I've found a few articles on tidal coupling. This one shows how dramatic changes can take place because of it, but this has to do with a Neutron Star's gravitational pull with a companion

Resonant tidal excitations of rotating neutron stars in coalescing binaries

http://adsabs.harvard.edu/abs/1998astro.ph.12116H

This link below is the "Lava-Lamp Model for Gravitational Core-Mantle Coupling" and is directly from the govt. itself.

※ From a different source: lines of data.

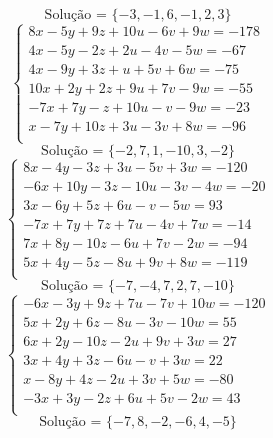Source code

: \documentclass[12pt,oneside,a4paper]{article}
\begin{document}
\begin{equation*}
\text{Solução = }\{-3,-1,6,-1,2,3\}
\end{equation*}
\vspace{\baselineskip}
\begin{equation*}
\begin{cases}
8x-5y+9z+10u-6v+9w=-178 \\
4x-5y-2z+2u-4v-5w=-67 \\
4x-9y+3z+u+5v+6w=-75 \\
10x+2y+2z+9u+7v-9w=-55 \\
-7x+7y-z+10u-v-9w=-23 \\
x-7y+10z+3u-3v+8w=-96 \\
\end{cases}
\end{equation*}
\begin{equation*}
\text{Solução = }\{-2,7,1,-10,3,-2\}
\end{equation*}
\vspace{\baselineskip}
\begin{equation*}
\begin{cases}
8x-4y-3z+3u-5v+3w=-120 \\
-6x+10y-3z-10u-3v-4w=-20 \\
3x-6y+5z+6u-v-5w=93 \\
-7x+7y+7z+7u-4v+7w=-14 \\
7x+8y-10z-6u+7v-2w=-94 \\
5x+4y-5z-8u+9v+8w=-119 \\
\end{cases}
\end{equation*}
\begin{equation*}
\text{Solução = }\{-7,-4,7,2,7,-10\}
\end{equation*}
\vspace{\baselineskip}
\begin{equation*}
\begin{cases}
-6x-3y+9z+7u-7v+10w=-120 \\
5x+2y+6z-8u-3v-10w=55 \\
6x+2y-10z-2u+9v+3w=27 \\
3x+4y+3z-6u-v+3w=22 \\
x-8y+4z-2u+3v+5w=-80 \\
-3x+3y-2z+6u+5v-2w=43 \\
\end{cases}
\end{equation*}
\begin{equation*}
\text{Solução = }\{-7,8,-2,-6,4,-5\}
\end{equation*}
\end{document}

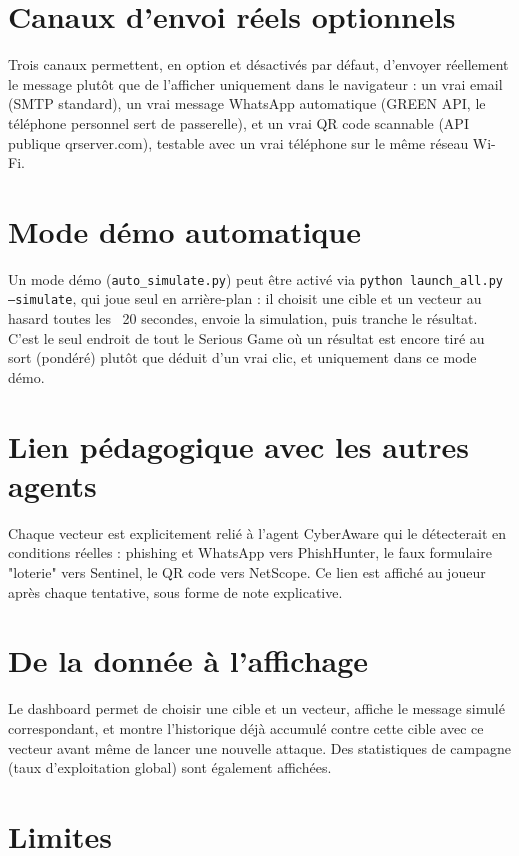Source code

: \documentclass[12pt,a4paper]{report}
\begin{document}
\section{Canaux d'envoi réels optionnels}

Trois canaux permettent, en option et désactivés par défaut, d'envoyer réellement le message plutôt que de l'afficher uniquement dans le navigateur : un vrai email (SMTP standard), un vrai message WhatsApp automatique (GREEN API, le téléphone personnel sert de passerelle), et un vrai QR code scannable (API publique qrserver.com), testable avec un vrai téléphone sur le même réseau Wi-Fi.

\section{Mode démo automatique}

Un mode démo (\texttt{auto\_simulate.py}) peut être activé via \texttt{python launch\_all.py --simulate}, qui joue seul en arrière-plan : il choisit une cible et un vecteur au hasard toutes les ~20 secondes, envoie la simulation, puis tranche le résultat. C'est le seul endroit de tout le Serious Game où un résultat est encore tiré au sort (pondéré) plutôt que déduit d'un vrai clic, et uniquement dans ce mode démo.

\section{Lien pédagogique avec les autres agents}

Chaque vecteur est explicitement relié à l'agent CyberAware qui le détecterait en conditions réelles : phishing et WhatsApp vers PhishHunter, le faux formulaire "loterie" vers Sentinel, le QR code vers NetScope. Ce lien est affiché au joueur après chaque tentative, sous forme de note explicative.

\section{De la donnée à l'affichage}

Le dashboard permet de choisir une cible et un vecteur, affiche le message simulé correspondant, et montre l'historique déjà accumulé contre cette cible avec ce vecteur avant même de lancer une nouvelle attaque. Des statistiques de campagne (taux d'exploitation global) sont également affichées.

\section{Limites}
\end{document}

http://denali.gsfc.nasa.gov/sci_hi/sci_hi_04_03/2003_4_c.html

It talks about how

...it has been known for a long time that the Earth’s rate of rotation is changing. Post- glacial rebound causes a small acceleration, but this is more than offset by lunar tidal friction which is slowing down the Earth’s rotation and making the day longer. There are historical records that suggest there is also some episodic or perhaps periodic disturbance of the secular or long-term slowdown
...and seems to say exactly what you're saying in your post.

Very interesting:bugeye: Check it out.

One more quote

There may be a 1000 year periodic change in the Earth’s Length of Day (LOD)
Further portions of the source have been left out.